● Task brief:
Below are some records. Write out exactly their lines from the one with "Tenzies é um" through the one with "#### [【晚间新闻】3月16日完整版", and leave the pictures behind.

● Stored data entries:
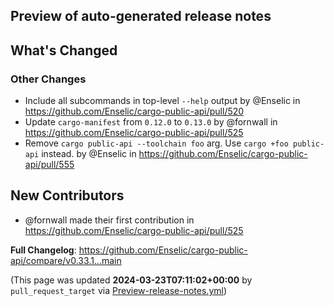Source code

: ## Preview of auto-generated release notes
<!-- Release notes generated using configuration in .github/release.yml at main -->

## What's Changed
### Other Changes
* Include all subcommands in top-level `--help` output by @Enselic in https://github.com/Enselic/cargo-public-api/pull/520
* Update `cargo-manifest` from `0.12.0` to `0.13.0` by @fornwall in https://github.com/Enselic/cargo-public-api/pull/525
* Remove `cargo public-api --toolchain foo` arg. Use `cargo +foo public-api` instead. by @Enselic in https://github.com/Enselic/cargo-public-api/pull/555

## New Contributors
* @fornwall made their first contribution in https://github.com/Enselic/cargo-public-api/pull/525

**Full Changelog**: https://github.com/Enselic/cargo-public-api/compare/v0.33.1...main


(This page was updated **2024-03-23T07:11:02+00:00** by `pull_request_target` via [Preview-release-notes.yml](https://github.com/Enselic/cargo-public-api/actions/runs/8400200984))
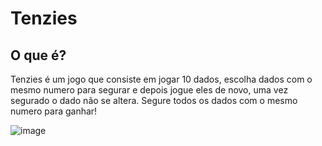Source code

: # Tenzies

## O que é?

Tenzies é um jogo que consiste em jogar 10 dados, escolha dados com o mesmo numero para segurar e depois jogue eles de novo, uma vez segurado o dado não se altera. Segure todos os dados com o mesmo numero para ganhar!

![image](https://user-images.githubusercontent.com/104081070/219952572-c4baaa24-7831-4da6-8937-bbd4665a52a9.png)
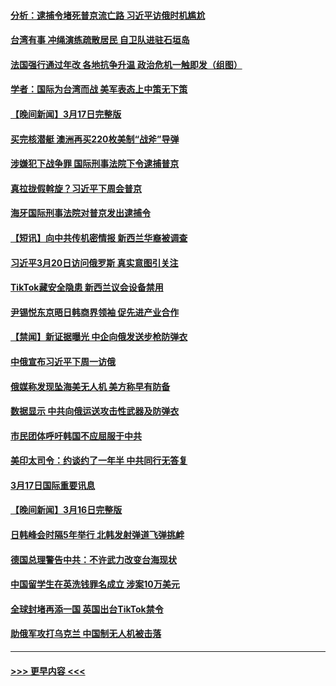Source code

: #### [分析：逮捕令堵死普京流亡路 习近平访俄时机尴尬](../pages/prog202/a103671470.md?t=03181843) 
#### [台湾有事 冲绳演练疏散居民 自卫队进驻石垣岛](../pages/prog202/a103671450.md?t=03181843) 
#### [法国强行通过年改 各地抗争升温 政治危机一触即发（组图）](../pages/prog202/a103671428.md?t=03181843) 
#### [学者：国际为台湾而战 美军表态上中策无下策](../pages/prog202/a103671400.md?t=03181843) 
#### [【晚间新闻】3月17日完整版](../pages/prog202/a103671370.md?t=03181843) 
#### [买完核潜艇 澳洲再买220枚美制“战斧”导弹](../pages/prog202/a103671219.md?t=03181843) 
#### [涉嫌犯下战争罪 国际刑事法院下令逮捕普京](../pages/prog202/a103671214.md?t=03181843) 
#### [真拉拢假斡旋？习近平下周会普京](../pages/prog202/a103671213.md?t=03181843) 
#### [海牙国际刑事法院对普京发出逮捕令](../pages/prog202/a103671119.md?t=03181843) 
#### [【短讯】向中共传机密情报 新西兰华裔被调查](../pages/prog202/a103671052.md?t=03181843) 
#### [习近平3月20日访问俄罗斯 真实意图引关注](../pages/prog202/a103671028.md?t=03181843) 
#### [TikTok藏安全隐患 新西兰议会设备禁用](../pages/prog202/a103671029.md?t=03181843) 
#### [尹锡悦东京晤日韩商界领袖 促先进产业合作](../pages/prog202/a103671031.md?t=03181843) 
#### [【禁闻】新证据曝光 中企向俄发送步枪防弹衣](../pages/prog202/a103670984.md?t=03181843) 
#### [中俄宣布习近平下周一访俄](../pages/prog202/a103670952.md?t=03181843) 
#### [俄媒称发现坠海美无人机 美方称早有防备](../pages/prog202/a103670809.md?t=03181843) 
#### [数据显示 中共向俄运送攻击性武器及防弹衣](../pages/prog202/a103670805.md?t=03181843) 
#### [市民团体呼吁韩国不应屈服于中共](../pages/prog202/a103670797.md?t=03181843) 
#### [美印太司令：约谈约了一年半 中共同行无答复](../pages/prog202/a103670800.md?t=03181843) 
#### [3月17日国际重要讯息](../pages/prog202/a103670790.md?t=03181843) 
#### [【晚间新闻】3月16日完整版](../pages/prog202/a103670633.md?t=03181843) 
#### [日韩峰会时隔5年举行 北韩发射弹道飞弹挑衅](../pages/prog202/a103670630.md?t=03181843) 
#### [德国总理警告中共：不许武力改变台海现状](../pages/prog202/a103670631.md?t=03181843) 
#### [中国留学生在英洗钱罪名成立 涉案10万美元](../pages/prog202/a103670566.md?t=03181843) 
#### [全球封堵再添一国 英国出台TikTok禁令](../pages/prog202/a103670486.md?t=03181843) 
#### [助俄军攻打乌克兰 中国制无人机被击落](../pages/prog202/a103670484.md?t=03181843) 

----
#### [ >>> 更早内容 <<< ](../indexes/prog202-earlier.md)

==

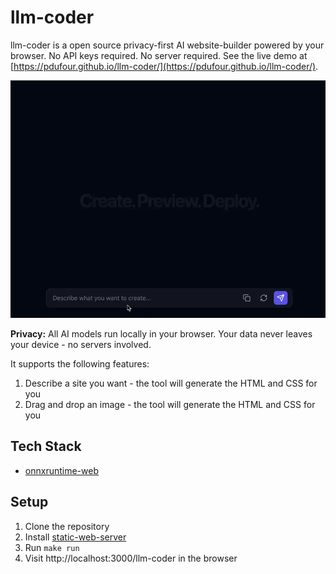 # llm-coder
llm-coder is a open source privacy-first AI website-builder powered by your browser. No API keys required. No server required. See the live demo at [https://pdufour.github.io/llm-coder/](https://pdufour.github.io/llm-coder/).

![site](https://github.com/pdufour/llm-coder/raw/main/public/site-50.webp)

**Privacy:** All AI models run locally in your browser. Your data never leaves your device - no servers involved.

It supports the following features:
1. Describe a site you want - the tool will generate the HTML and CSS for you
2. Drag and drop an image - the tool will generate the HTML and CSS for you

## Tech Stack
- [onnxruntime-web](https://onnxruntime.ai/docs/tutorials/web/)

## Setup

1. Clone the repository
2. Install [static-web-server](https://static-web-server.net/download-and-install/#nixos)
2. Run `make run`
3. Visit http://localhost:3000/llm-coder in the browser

---

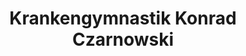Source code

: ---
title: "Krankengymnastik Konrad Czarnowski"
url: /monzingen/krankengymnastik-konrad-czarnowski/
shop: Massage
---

● Response to the task:
Tenzies é um jogo que consiste em jogar 10 dados, escolha dados com o mesmo numero para segurar e depois jogue eles de novo, uma vez segurado o dado não se altera. Segure todos os dados com o mesmo numero para ganhar!

![image](https://user-images.githubusercontent.com/104081070/219952572-c4baaa24-7831-4da6-8937-bbd4665a52a9.png)
Source code

: #### [分析：逮捕令堵死普京流亡路 习近平访俄时机尴尬](../pages/prog202/a103671470.md?t=03181843) 
#### [台湾有事 冲绳演练疏散居民 自卫队进驻石垣岛](../pages/prog202/a103671450.md?t=03181843) 
#### [法国强行通过年改 各地抗争升温 政治危机一触即发（组图）](../pages/prog202/a103671428.md?t=03181843) 
#### [学者：国际为台湾而战 美军表态上中策无下策](../pages/prog202/a103671400.md?t=03181843) 
#### [【晚间新闻】3月17日完整版](../pages/prog202/a103671370.md?t=03181843) 
#### [买完核潜艇 澳洲再买220枚美制“战斧”导弹](../pages/prog202/a103671219.md?t=03181843) 
#### [涉嫌犯下战争罪 国际刑事法院下令逮捕普京](../pages/prog202/a103671214.md?t=03181843) 
#### [真拉拢假斡旋？习近平下周会普京](../pages/prog202/a103671213.md?t=03181843) 
#### [海牙国际刑事法院对普京发出逮捕令](../pages/prog202/a103671119.md?t=03181843) 
#### [【短讯】向中共传机密情报 新西兰华裔被调查](../pages/prog202/a103671052.md?t=03181843) 
#### [习近平3月20日访问俄罗斯 真实意图引关注](../pages/prog202/a103671028.md?t=03181843) 
#### [TikTok藏安全隐患 新西兰议会设备禁用](../pages/prog202/a103671029.md?t=03181843) 
#### [尹锡悦东京晤日韩商界领袖 促先进产业合作](../pages/prog202/a103671031.md?t=03181843) 
#### [【禁闻】新证据曝光 中企向俄发送步枪防弹衣](../pages/prog202/a103670984.md?t=03181843) 
#### [中俄宣布习近平下周一访俄](../pages/prog202/a103670952.md?t=03181843) 
#### [俄媒称发现坠海美无人机 美方称早有防备](../pages/prog202/a103670809.md?t=03181843) 
#### [数据显示 中共向俄运送攻击性武器及防弹衣](../pages/prog202/a103670805.md?t=03181843) 
#### [市民团体呼吁韩国不应屈服于中共](../pages/prog202/a103670797.md?t=03181843) 
#### [美印太司令：约谈约了一年半 中共同行无答复](../pages/prog202/a103670800.md?t=03181843) 
#### [3月17日国际重要讯息](../pages/prog202/a103670790.md?t=03181843) 
#### [【晚间新闻】3月16日完整版](../pages/prog202/a103670633.md?t=03181843) 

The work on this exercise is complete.